One of those benefits is working together to brainstorm creative and effective solutions for existing or potential issues in the school. Another great benefit of collaboration is that teachers can improve their teaching practices, which ultimately impacts the students.
Collaboration between school administration and teachers can take different forms. For instance, principals can support teachers by providing opportunities for pursuing certifications and advanced degrees, such as a doctoral degree in education (Ed.D.).
Rockhurst University, a top-ranked university, offers a doctoral degree in education.
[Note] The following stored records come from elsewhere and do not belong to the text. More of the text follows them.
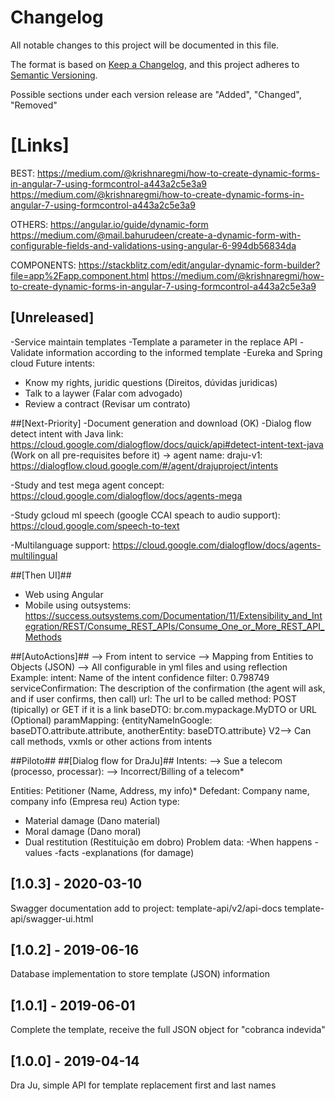# Changelog
All notable changes to this project will be documented in this file.

The format is based on [Keep a Changelog](https://keepachangelog.com/en/1.0.0/),
and this project adheres to [Semantic Versioning](https://semver.org/spec/v2.0.0.html).

Possible sections under each version release are "Added", "Changed", "Removed"

# [Links]
BEST:
https://medium.com/@krishnaregmi/how-to-create-dynamic-forms-in-angular-7-using-formcontrol-a443a2c5e3a9
https://medium.com/@krishnaregmi/how-to-create-dynamic-forms-in-angular-7-using-formcontrol-a443a2c5e3a9

OTHERS:
https://angular.io/guide/dynamic-form
https://medium.com/@mail.bahurudeen/create-a-dynamic-form-with-configurable-fields-and-validations-using-angular-6-994db56834da

COMPONENTS:
https://stackblitz.com/edit/angular-dynamic-form-builder?file=app%2Fapp.component.html
https://medium.com/@krishnaregmi/how-to-create-dynamic-forms-in-angular-7-using-formcontrol-a443a2c5e3a9

## [Unreleased]
-Service maintain templates
-Template a parameter in the replace API
-Validate information according to the informed template
-Eureka and Spring cloud
Future intents:
- Know my rights, juridic questions (Direitos, dúvidas juridicas)
- Talk to a laywer (Falar com advogado)
- Review a contract (Revisar um contrato)

##[Next-Priority]
-Document generation and download (OK)
-Dialog flow detect intent with Java link:
https://cloud.google.com/dialogflow/docs/quick/api#detect-intent-text-java
(Work on all pre-requisites before it) -> agent name: draju-v1:
https://dialogflow.cloud.google.com/#/agent/drajuproject/intents

-Study and test mega agent concept:
https://cloud.google.com/dialogflow/docs/agents-mega

-Study gcloud ml speech (google CCAI speach to audio support):
https://cloud.google.com/speech-to-text

-Multilanguage support:
https://cloud.google.com/dialogflow/docs/agents-multilingual

##[Then UI]##
- Web using Angular
- Mobile using outsystems:
https://success.outsystems.com/Documentation/11/Extensibility_and_Integration/REST/Consume_REST_APIs/Consume_One_or_More_REST_API_Methods

##[AutoActions]##
--> From intent to service
--> Mapping from Entities to Objects (JSON)
--> All configurable in yml files and using reflection
Example:
intent: Name of the intent
confidence filter: 0.798749
serviceConfirmation: The description of the confirmation (the agent will ask, and if user confirms, then call)
url: The url to be called
method: POST (tipically) or GET if it is a link
baseDTO: br.com.mypackage.MyDTO or URL (Optional)
paramMapping: {entityNameInGoogle: baseDTO.attribute.attribute, anotherEntity: baseDTO.attribute}
V2--> Can call methods, vxmls or other actions from intents

##Piloto##
##[Dialog flow for DraJu]##
Intents: 
--> Sue a telecom (processo, processar):
--> Incorrect/Billing of a telecom*

Entities: Petitioner (Name, Address, my info)*
Defedant: Company name, company info (Empresa reu)
Action type: 
- Material damage (Dano material)
- Moral damage (Dano moral)
- Dual restitution (Restituição em dobro)
Problem data: 
-When happens
-values
-facts 
-explanations (for damage)


## [1.0.3] - 2020-03-10
Swagger documentation add to project:
template-api/v2/api-docs
template-api/swagger-ui.html
## [1.0.2] - 2019-06-16
Database implementation to store template (JSON) information
## [1.0.1] - 2019-06-01
Complete the template, receive the full JSON object for "cobranca indevida"
## [1.0.0] - 2019-04-14
Dra Ju, simple API for template replacement first and last names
To answer the question: “What can you do with a doctorate in education?” Rockhurst University can help students understand how to lead teaching staff, change policy, and nurture the younger generation. School administrators can also set up a mentorship and peer support program for newer teachers.
Provide constructive and informed feedback
Intentional and impactful feedback can help teachers build confidence and further develop their craft. There are different ways K-12 leaders can do this, such as through classroom observations, individualized sessions, and instructional rounds.
When providing informed feedback to teachers, K-12 leaders should know what constructive criticism is and how to use it. In order to maintain open communication chains between colleagues, discussing and agreeing on the specific definition of “constructive and respectful feedback” is essential. You would not want to leave any room for misinterpretation and misunderstanding.
Similarly, praising your teachers for their performance is good, but make sure you also provide them with actionable feedback. Not doing this could cause teachers to feel stressed and uncertain about their abilities.
Language and communication
Language is key; be mindful of the language you use. Avoid using words such as “should,” which could make teachers less receptive to your feedback. Use open-ended questions for a more meaningful conversation with your teachers. Remember: Like any other employee, teachers want to feel heard and be able to share their opinions.
Effective listening, also called active listening, is probably one of the most crucial communication skills. It goes beyond simply hearing the person’s words. It seeks to understand the emotions, intent, and meaning behind every word.
When school administrators take the time and effort to listen to their teaching staff, they can use the valuable insights they gather to come up with better solutions and policies. They can also use them to improve school culture and avoid teacher burnout.
However, listening effectively can be difficult to put into practice. With that said, here are a few things you can consider when communicating with your teaching staff:
Welcoming but professional
Initiate an open-door policy where teachers are welcome to discuss concerns, ideas, and suggestions. This kind of policy helps improve collaboration and build mutual respect between administrators and teachers. Avoid overcommunication (i.e., being available to talk the whole day or during weekends).
Pay attention to your non-verbal cues—eye contact, posture, facial expressions, and gestures. That means using open and non-threatening body language: open hands with palms facing up, leaning in, and nodding or tilting your head at key junctures, to name a few.
Ask relevant and open-ended questions to encourage longer and more thought-out responses.
Use paraphrasing to clarify certain statements and show the other person how well you understand his/her ideas. Use responses such as “Tell me more about it” or “I understand” to show you are actively listening.
How K-12 leaders can support teachers: key takeaways
K-12 leaders are in the best position to create an environment where teachers feel empowered, respected, and supported. They can achieve this in many ways; focusing on the teachers’ strengths, fostering open communication, providing actionable feedback, and creating a collaborative environment. When teachers feel valued by leadership, they are more likely to stay in the long term and become more motivated to perform well.